To describe the frequency and types of drug-related problems (DRPs) identified during medication reviews and to evaluate the actions of the pharmacists and the physicians regarding the identified DRPs.

Method

Structured medication reviews were conducted by a multi-professional team on top of standard care for 719 patients in two internal medicine wards in a Swedish University Hospital. The medication reviews were studied retrospectively to classify DRPs and actions taken.

Results

A total of 573 (80%) of patients had at least one actual DRP; an average of three DRPs per patient and in total 2164. Wrong drug and adverse drug reaction were the most common types of DRPs. The most frequent medication groups involved in DRPs were drugs for the cardiovascular system and the nervous system and the most frequent substances were warfarin, digoxin, furosemide and paracetamol. The 10 most common medications accounted for 27% of the actual DRPs. Of the identified DRPs, a total of 1740 (80%) were acted on. The three most common types of adjustments made were withdrawal of drug therapy, change of drug therapy and initiation of drug therapy. When the pharmacist suggested an adjustment, the physician implemented 88% (1037/1174) of the recommendations.

Conclusion

DRPs are common among elderly patients who are admitted to hospital. Systematic identification of high-risk medications and common DRP types enables targeting of prioritised patients for medication reviews.

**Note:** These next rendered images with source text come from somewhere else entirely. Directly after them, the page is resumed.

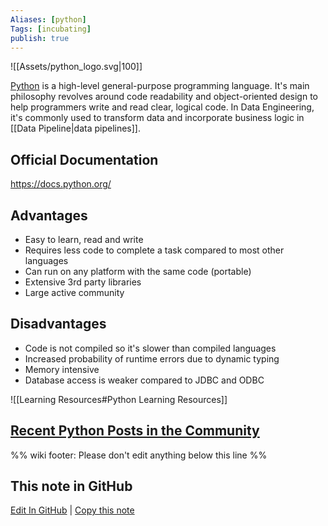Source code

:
 ```yaml
---
Aliases: [python]
Tags: [incubating]
publish: true
---
```


![[Assets/python_logo.svg|100]]

[Python](https://www.python.org/) is a high-level general-purpose programming language. It's main philosophy revolves around code readability and object-oriented design to help programmers write and read clear, logical code. In Data Engineering, it's commonly used to transform data and incorporate business logic in [[Data Pipeline|data pipelines]].

## Official Documentation

https://docs.python.org/

## Advantages

- Easy to learn, read and write
- Requires less code to complete a task compared to most other languages
- Can run on any platform with the same code (portable)
- Extensive 3rd party libraries
- Large active community

## Disadvantages

- Code is not compiled so it's slower than compiled languages
- Increased probability of runtime errors due to dynamic typing
- Memory intensive
- Database access is weaker compared to JDBC and ODBC

![[Learning Resources#Python Learning Resources]]

## [Recent Python Posts in the Community](https://www.reddit.com/r/dataengineering/search/?q=python&restrict_sr=1&sort=relevance&t=year)

%% wiki footer: Please don't edit anything below this line %%

## This note in GitHub

<span class="git-footer">[Edit In GitHub](https://github.dev/data-engineering-community/data-engineering-wiki/blob/main/Tools/Python.md "git-hub-edit-note") | [Copy this note](https://raw.githubusercontent.com/data-engineering-community/data-engineering-wiki/main/Tools/Python.md "git-hub-copy-note") </span>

Keywords: medical errors, drug-related side effects and adverse reactions, pharmacy service, hospital, medication systems, quality assurance, health care

Introduction

The identification, prevention and resolution of drug-related problems (DRPs) have been stated to be the core process of pharmaceutical care, with the aim to improve patient outcome.1 A DRP, which has been described as “an undesirable patient experience that involves the drug therapy and that actually or potentially interferes with the desired patient outcome”,2 may occur for many reasons such as prescribing errors or inadequate monitoring. This may result in adverse drug effects or drug treatment goals not being achieved. In general, elderly patients with multiple diseases and polypharmacy are considered more vulnerable to having a DRP.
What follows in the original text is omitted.